In order to appear on the leaderboard, please format your results in the following format:

{
  "MSR-VTT-videoTestVideo_video7763-shot2_1": [
    1,
    2
  ],
  "...":
  ["..."]
}

Where the example here with "1" and "2" represent image indices ranging from 0 to 9. You can submit to the leaderboard by sending your test set file (or a download link) to [email protected] and we will update the leaderboard quickly (max. 1-2 days). The leaderboard is maintained on the project website and might change its submission procedure at some point.

Installations

Run install.sh for running CLIP experiments. For VilBERT follow the instructions for volta.

Code

Code for CLIP is under baselines/clip and and code for ViLBERT/UNITER is under baselines/crossencoders.

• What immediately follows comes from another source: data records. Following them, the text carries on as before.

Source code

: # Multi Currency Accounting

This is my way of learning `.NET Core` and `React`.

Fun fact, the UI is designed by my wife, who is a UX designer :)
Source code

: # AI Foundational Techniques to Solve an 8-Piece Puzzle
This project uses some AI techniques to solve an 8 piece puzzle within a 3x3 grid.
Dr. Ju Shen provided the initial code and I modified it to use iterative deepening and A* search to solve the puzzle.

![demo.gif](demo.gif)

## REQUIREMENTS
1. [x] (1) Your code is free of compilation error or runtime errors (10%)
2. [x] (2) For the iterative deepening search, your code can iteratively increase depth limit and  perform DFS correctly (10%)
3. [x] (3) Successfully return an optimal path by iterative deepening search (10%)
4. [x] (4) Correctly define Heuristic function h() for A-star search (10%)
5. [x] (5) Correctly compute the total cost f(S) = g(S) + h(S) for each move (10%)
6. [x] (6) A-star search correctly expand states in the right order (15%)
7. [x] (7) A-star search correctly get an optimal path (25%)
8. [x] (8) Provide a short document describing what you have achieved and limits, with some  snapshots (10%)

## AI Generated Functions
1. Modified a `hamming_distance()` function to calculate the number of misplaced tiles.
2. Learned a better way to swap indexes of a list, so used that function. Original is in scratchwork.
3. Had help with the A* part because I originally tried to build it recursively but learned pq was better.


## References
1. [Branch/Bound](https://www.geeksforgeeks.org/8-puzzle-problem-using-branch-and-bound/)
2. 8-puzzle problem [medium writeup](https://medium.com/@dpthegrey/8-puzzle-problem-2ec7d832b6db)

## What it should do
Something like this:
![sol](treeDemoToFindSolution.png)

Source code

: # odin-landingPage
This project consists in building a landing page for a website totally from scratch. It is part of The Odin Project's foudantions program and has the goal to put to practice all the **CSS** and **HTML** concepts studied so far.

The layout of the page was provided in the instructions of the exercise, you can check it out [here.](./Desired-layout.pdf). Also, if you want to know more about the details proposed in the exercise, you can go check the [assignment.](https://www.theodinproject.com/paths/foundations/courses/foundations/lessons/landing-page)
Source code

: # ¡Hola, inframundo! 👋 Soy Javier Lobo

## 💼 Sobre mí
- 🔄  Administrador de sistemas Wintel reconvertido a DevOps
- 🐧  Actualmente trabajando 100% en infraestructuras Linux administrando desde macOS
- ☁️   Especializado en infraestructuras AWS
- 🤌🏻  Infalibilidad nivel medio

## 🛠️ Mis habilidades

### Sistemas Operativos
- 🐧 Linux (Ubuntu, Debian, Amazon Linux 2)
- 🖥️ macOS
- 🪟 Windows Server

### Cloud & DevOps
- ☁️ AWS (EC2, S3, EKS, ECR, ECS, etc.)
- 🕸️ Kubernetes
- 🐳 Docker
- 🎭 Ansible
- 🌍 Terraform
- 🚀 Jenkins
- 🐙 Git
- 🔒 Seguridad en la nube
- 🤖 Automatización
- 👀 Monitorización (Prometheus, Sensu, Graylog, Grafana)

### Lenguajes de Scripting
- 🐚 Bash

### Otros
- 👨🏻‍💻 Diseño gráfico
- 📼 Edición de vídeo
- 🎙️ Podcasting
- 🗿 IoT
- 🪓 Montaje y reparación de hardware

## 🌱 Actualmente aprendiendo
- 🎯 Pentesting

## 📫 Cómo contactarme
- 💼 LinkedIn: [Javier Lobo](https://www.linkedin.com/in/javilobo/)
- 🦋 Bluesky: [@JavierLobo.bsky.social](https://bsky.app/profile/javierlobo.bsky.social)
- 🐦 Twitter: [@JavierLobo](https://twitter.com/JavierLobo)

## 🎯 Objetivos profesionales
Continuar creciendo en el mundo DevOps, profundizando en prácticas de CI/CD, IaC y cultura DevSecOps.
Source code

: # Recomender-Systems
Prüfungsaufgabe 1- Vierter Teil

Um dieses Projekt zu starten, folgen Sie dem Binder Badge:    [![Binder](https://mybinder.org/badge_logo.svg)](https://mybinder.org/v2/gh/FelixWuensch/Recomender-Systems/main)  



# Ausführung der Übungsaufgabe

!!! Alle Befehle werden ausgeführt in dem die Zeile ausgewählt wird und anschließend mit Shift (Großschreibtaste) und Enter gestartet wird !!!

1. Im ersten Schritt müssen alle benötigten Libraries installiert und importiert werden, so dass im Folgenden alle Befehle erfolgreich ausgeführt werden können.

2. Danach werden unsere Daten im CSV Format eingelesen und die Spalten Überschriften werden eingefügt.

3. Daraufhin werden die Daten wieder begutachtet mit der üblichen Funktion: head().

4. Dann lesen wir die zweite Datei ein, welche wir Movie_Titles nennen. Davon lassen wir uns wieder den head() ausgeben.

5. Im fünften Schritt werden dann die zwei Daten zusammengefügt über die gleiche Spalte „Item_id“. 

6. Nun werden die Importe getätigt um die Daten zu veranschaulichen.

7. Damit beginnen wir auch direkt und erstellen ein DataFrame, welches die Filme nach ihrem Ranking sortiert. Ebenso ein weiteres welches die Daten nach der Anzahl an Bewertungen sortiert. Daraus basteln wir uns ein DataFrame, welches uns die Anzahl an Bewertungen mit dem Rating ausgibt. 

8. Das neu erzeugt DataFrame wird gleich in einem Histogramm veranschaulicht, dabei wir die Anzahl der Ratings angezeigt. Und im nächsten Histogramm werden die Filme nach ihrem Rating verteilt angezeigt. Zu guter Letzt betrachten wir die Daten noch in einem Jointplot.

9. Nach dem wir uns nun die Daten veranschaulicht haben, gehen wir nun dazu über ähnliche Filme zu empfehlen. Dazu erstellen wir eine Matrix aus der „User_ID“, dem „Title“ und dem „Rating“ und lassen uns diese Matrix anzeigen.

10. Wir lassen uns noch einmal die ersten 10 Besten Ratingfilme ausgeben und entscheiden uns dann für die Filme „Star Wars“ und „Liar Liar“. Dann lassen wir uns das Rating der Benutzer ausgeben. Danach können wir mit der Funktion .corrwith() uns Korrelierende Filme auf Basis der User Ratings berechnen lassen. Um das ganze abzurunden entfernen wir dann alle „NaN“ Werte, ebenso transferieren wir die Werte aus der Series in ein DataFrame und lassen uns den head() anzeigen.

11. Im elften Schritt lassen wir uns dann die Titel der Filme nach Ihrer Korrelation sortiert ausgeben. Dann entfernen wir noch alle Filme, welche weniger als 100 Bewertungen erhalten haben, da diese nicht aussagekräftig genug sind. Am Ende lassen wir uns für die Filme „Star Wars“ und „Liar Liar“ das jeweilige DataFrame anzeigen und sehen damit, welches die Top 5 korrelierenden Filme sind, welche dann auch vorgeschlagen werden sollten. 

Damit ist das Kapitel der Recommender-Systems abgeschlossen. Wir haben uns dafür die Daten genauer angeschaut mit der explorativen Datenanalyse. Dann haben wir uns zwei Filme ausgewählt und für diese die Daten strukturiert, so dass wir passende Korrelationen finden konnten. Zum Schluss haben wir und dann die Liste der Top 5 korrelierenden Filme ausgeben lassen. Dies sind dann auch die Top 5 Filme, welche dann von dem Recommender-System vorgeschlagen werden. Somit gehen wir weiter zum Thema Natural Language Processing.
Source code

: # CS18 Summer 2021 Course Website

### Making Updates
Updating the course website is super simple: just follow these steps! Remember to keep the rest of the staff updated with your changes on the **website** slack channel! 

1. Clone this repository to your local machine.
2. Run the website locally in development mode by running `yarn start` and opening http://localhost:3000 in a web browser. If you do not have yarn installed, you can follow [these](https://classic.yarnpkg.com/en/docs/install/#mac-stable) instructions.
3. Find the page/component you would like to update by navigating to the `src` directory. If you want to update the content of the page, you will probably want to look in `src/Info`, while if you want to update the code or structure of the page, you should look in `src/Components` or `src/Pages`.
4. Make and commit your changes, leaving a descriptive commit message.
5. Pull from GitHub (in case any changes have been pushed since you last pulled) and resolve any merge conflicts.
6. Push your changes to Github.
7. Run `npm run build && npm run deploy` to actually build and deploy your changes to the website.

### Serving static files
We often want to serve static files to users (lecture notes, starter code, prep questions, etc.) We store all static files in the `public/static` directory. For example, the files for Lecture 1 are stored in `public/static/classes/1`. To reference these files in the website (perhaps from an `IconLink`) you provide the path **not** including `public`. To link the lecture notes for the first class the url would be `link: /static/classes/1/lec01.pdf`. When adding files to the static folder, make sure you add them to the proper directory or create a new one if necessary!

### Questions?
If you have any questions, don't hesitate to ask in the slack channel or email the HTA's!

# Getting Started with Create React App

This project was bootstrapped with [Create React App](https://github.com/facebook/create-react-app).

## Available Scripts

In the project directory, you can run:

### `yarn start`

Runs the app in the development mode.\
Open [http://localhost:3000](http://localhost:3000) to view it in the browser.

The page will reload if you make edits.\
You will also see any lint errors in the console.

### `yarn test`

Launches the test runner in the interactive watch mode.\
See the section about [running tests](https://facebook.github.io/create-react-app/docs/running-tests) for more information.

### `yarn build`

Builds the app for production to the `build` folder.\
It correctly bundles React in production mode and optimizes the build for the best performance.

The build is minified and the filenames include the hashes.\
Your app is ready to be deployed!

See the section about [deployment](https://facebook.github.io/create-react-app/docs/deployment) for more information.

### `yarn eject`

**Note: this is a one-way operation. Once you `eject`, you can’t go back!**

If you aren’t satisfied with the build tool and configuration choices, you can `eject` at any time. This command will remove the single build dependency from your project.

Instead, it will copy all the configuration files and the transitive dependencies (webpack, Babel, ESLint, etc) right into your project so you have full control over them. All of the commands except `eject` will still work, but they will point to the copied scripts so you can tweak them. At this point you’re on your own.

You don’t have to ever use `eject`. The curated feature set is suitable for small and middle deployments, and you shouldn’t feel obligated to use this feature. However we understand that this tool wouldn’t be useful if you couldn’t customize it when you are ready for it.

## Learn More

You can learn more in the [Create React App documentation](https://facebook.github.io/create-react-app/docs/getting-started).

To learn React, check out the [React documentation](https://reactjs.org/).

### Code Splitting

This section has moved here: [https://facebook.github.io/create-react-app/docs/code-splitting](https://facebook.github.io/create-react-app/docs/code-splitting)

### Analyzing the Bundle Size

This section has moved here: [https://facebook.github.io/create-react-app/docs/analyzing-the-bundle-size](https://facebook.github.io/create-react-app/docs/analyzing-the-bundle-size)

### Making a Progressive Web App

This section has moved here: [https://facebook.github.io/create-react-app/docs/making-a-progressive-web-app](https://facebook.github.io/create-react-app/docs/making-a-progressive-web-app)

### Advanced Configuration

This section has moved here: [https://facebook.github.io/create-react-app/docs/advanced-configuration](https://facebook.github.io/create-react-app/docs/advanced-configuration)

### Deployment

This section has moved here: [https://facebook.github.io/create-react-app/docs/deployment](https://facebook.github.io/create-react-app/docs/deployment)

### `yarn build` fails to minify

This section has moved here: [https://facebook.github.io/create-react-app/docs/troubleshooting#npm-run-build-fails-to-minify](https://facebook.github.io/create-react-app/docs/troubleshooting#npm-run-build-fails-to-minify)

For details commands to run each model variant shown in the paper, have a look at the README in baselines.

For example to train the best performing model CLIP+TemporalEmbeddings, run:

python3 contextual.py --lr 2e-6 --lr_head 1e-4 -b 36 -m ViT-B/16 --fusion mult -a gelu --logit_scale 1000 --finetuned_checkpoint_path checkpoints/CONTRA_clip_best__36_4e-06_30_1395526.pt --add_input --frozen_clip --positional

Data Analysis

Our manual annotation of various phenomena (negation, nuances, ...) in our validation set can be found under data/manual_annotation_valid.yaml

License

This work is licensed under the MIT license. See LICENSE for details. Third-party software and data sets are subject to their respective licenses.
If you want to cite our paper, please use:

@inproceedings{krojer_contextual_2022,
  address = {Online},
  title = {Image Retrieval from Contextual Descriptions},
  booktitle = {Proceedings of the 60th {Annual} {Meeting} of the {Association} for {Computational} {Linguistics},
  publisher = {Association for Computational Linguistics},
  author = {Krojer, Benno and Adlakha, Vaibhav and Vineet, Vibhav and Goyal, Yash and Ponti, Edoardo and Reddy, Siva},
  month = may,
  year = {2022},
}

Acknowledgement

Our data (specifically the image sets) are built upon 3 video dataset and Open Images:

We also the volta repository for ViLBERT and UNITER baseline variants

For questions or feedback, don't hesitate to contact the author: [email protected]

Owner
McGill NLP
Research group within McGill University and Mila focusing on various topics in natural language processing.
McGill NLP
A symbolic-model-guided fuzzer for TLS

tlspuffin TLS Protocol Under FuzzINg A symbolic-model-guided fuzzer for TLS Master Thesis | Thesis Presentation | Documentation Disclaimer: The term "

69 Dec 20, 2022
PyTorch inference for "Progressive Growing of GANs" with CelebA snapshot

Progressive Growing of GANs inference in PyTorch with CelebA training snapshot Description This is an inference sample written in PyTorch of the origi

320 Nov 21, 2022
A lane detection integrated Real-time Instance Segmentation based on YOLACT (You Only Look At CoefficienTs)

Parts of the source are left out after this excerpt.